In het kader van de finale geschilbeslechting merkt de rechtbank het volgende op.
Verweerder dient bij de heroverweging te onderzoeken op welke wijze de IBG heeft overlegd met eiser om te komen tot een juiste vaststelling van de gegevens. De IBG heeft de gegevens van eiser doorgegeven met een foutcode. Het staat dus vast dat de IBG geen toepassing heeft gegeven aan artikel 3, derde lid, Regeling dan wel bij de toepassing van die bepaling tot de conclusie is gekomen dat eiser wel in staat moest worden geacht om de gegevens elektronisch aan te leveren. Verweerder zal moeten beoordelen of eiser in staat moest worden geacht de gegevens elektronisch aan te leveren. Hoewel die taak in de betrokken regelgeving is opgedragen aan de IBG kan verweerder in het kader van de bekostiging blijkens de toepasselijke wettelijke bepalingen niet de bevoegdheid ontzegd worden om in bezwaar tot een zelfstandige toepassing van artikel 3, derde lid, Regeling te komen. Verweerder zal zich daarbij wel rekenschap moeten geven van de beoordelingscriteria die de IBG toepast. Voor zover die criteria niet bestaan, onjuist zijn of onjuist zijn toegepast zal verweerder die criteria zelf moeten ontwikkelen dan wel toepassen.
Die criteria kunnen gezien het bovenstaande niet inhouden dat uit de betrokken wet- en regelgeving voortvloeit dat de enkele niet-elektronische aanlevering moet leiden tot een ongeldige gegevensverstrekking of dat slechts bij overmacht niet-elektronische aanlevering mogelijk zou zijn. Ook de stelling van verweerder dat het toestaan van een niet-elektronische aanlevering van de gegevens betreffende één leerweg leidt tot volledige ondermijning van het systeem acht de rechtbank gezien het bovenstaande niet overtuigend.
De beroepen zijn gegrond wegens strijd met artikel 3:2 Awb. De rechtbank beslist als volgt.
4. Beslissing
- verklaart de beroepen gegrond;
- vernietigt de bestreden besluiten van 11 december 2008, 23 december 2008, 25 februari 2009 en 30 maart 2009;
- bepaalt dat verweerder opnieuw dient te beslissen op de bezwaren met inachtneming van deze uitspraak;
- bepaalt dat verweerder de betaalde griffierechten ad € 1.170,- aan eiser dient te vergoeden.

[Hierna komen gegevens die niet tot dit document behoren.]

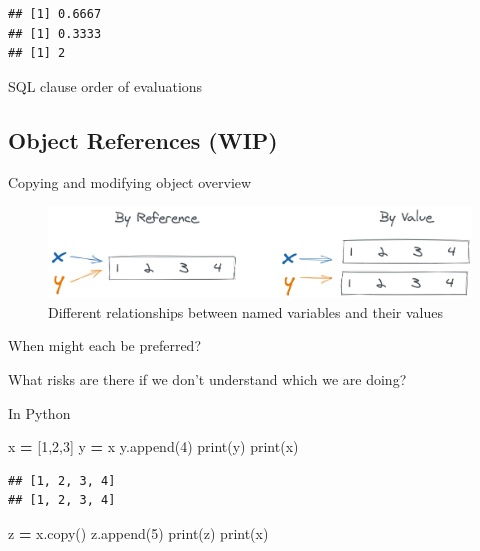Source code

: \documentclass[
]{krantz}
\makeatletter
\newenvironment{Shaded}{\begin{snugshade}}{\end{snugshade}}
\newcommand{\BuiltInTok}[1]{#1}
\newcommand{\DecValTok}[1]{\textcolor[rgb]{0.06,0.06,0.06}{#1}}
\newcommand{\NormalTok}[1]{#1}
\newcommand{\OperatorTok}[1]{\textcolor[rgb]{0.43,0.43,0.43}{\textbf{#1}}}
\newenvironment{kframe}{%
\medskip{}
\setlength{\fboxsep}{.8em}
 \def\at@end@of@kframe{}%
 \ifinner\ifhmode%
  \def\at@end@of@kframe{\end{minipage}}%
  \begin{minipage}{\columnwidth}%
 \fi\fi%
 \def\FrameCommand##1{\hskip\@totalleftmargin \hskip-\fboxsep
 \colorbox{shadecolor}{##1}\hskip-\fboxsep
     \hskip-\linewidth \hskip-\@totalleftmargin \hskip\columnwidth}%
 \MakeFramed {\advance\hsize-\width
   \@totalleftmargin\z@ \linewidth\hsize
   \@setminipage}}%
 {\par\unskip\endMakeFramed%
 \at@end@of@kframe}
\renewenvironment{Shaded}{\begin{kframe}}{\end{kframe}}
\makeatother
\begin{document}
\begin{verbatim}
## [1] 0.6667
## [1] 0.3333
## [1] 2
\end{verbatim}

SQL clause order of evaluations

\hypertarget{object-references-wip}{%
\subsection{Object References (WIP)}\label{object-references-wip}}

Copying and modifying object overview

\begin{figure}

{\centering \includegraphics[width=0.9\linewidth]{figures/comp-quan/ref-val} 

}

\caption{Different relationships between named variables and their values}\label{fig:unnamed-chunk-129}
\end{figure}

When might each be preferred?

What risks are there if we don't understand which we are doing?

In Python

\begin{Shaded}
\begin{Highlighting}[]
\NormalTok{x }\OperatorTok{=}\NormalTok{ [}\DecValTok{1}\NormalTok{,}\DecValTok{2}\NormalTok{,}\DecValTok{3}\NormalTok{]}
\NormalTok{y }\OperatorTok{=}\NormalTok{ x}
\NormalTok{y.append(}\DecValTok{4}\NormalTok{)}
\BuiltInTok{print}\NormalTok{(y)}
\BuiltInTok{print}\NormalTok{(x)}
\end{Highlighting}
\end{Shaded}

\begin{verbatim}
## [1, 2, 3, 4]
## [1, 2, 3, 4]
\end{verbatim}

\begin{Shaded}
\begin{Highlighting}[]
\NormalTok{z }\OperatorTok{=}\NormalTok{ x.copy()}
\NormalTok{z.append(}\DecValTok{5}\NormalTok{)}
\BuiltInTok{print}\NormalTok{(z)}
\BuiltInTok{print}\NormalTok{(x)}
\end{Highlighting}
\end{Shaded}
\end{document}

Aldus gegeven door mr. R.L. Vucsán, voorzitter, mr. D.M. Schuiling en mr. P. Mendelts en op 8 maart 2010 in het openbaar uitgesproken door mr. Vucsán in tegenwoordigheid van mr.drs. H.A. Hulst als griffier.

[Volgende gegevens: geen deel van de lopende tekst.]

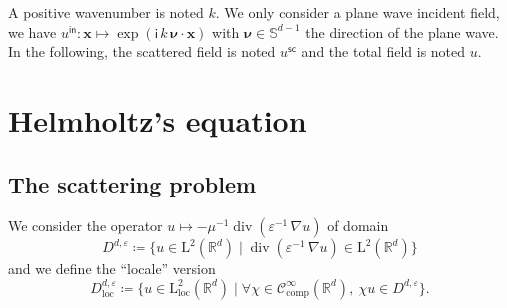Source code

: \documentclass[12pt,a4paper]{article}
\newcommand{\bbR}{\mathbb{R}}
\newcommand{\bbS}{\mathbb{S}}
\newcommand{\scrC}{\mathscr{C}}
\newcommand{\rmL}{\mathrm{L}}
\newcommand{\im}{\mathsf{i}}
\DeclareMathOperator{\Div}{div}
\newcommand{\vect}[1]{\boldsymbol{#1}}
\newcommand{\vx}{\boldsymbol{x}}
\newcommand{\eps}{\varepsilon}
\newcommand{\comp}{\mathrm{comp}}
\newcommand{\loc}{\mathrm{loc}}
\newcommand{\inc}{\mathsf{in}}
\newcommand{\sca}{\mathsf{sc}}
\begin{document}
\bigskip

A positive wavenumber is noted $k$.
We only consider a plane wave incident field, we have $u^\inc : \vx \mapsto \exp(\im\, k\, \vect{\nu} \cdot \vx)$ with $\vect{\nu} \in \bbS^{d-1}$ the direction of the plane wave.
In the following, the scattered field is noted $u^\sca$ and the total field is noted $u$.

\section{Helmholtz's equation}

\subsection{The scattering problem}

We consider the operator $u \mapsto -\mu^{-1}\Div(\eps^{-1}\, \nabla u)$ of domain
\[
    D^{d, \eps} \coloneqq \{u \in \rmL^2(\bbR^d) \mid \Div(\eps^{-1}\, \nabla u) \in \rmL^2(\bbR^d)\}
\]
and we define the ``locale'' version
\[
    D_\loc^{d, \eps} \coloneqq \{u \in \rmL_\loc^2(\bbR^d) \mid \forall \chi \in \scrC_\comp^\infty(\bbR^d),\ \chi u \in D^{d, \eps}\}.
\]

\bigskip
\end{document}
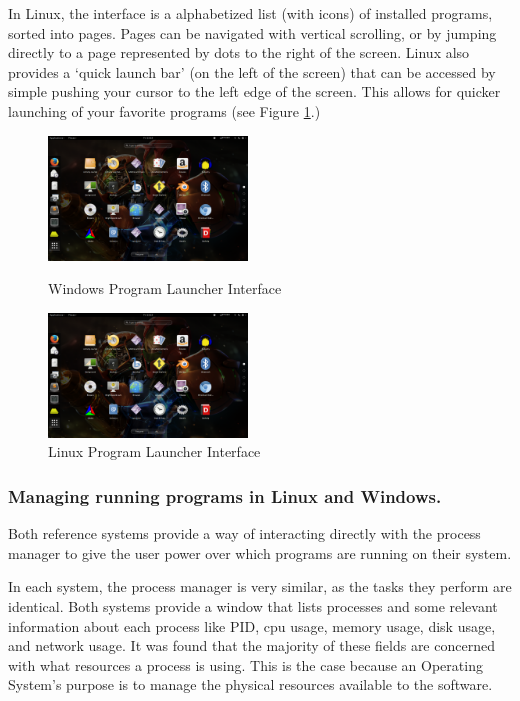 \documentclass[a4paper]{report}
\begin{document}
In Linux, the interface is a alphabetized list (with icons) of installed programs, sorted into pages. Pages can be navigated with vertical scrolling, or by jumping directly to a page represented by dots to the right of the screen. Linux also provides a `quick launch bar' (on the left of the screen) that can be accessed by simple pushing your cursor to the left edge of the screen. This allows for quicker launching of your favorite programs (see Figure \ref{fig:LinLaunchScreen}.)


\begin{figure}[ht]
\centering
\begin{minipage}{.5\textwidth}
  \centering
  \includegraphics[width=200px]{images/Linux_Program_Launcher_Screenshot}
  \caption{Windows Program Launcher Interface}
  \label{fig:WinLaunchScreen}
\end{minipage}%
\begin{minipage}{.5\textwidth}
  \centering
  \includegraphics[width=200px]{images/Linux_Program_Launcher_Screenshot}
  \caption{Linux Program Launcher Interface}
  \label{fig:LinLaunchScreen}
\end{minipage}
\end{figure}


\subsubsection*{Managing running programs in Linux and Windows.}

Both reference systems provide a way of interacting directly with the process manager to give the user power over which programs are running on their system.

In each system, the process manager is very similar, as the tasks they perform are identical. Both systems provide a window that lists processes and some relevant information about each process like PID, cpu usage, memory usage, disk usage, and network usage. It was found that the majority of these fields are concerned with what resources a process is using. This is the case because an Operating System's purpose is to manage the physical resources available to the software.
\end{document}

w.g. De griffier, w.g. De voorzitter,
De rechtbank wijst er op, dat partijen en andere belanghebbenden binnen 6 weken na de dag van verzending van deze uitspraak daartegen hoger beroep kunnen instellen bij
de Afdeling bestuursrechtspraak van de Raad van State, Postbus 20019, 2500 EA in Den Haag.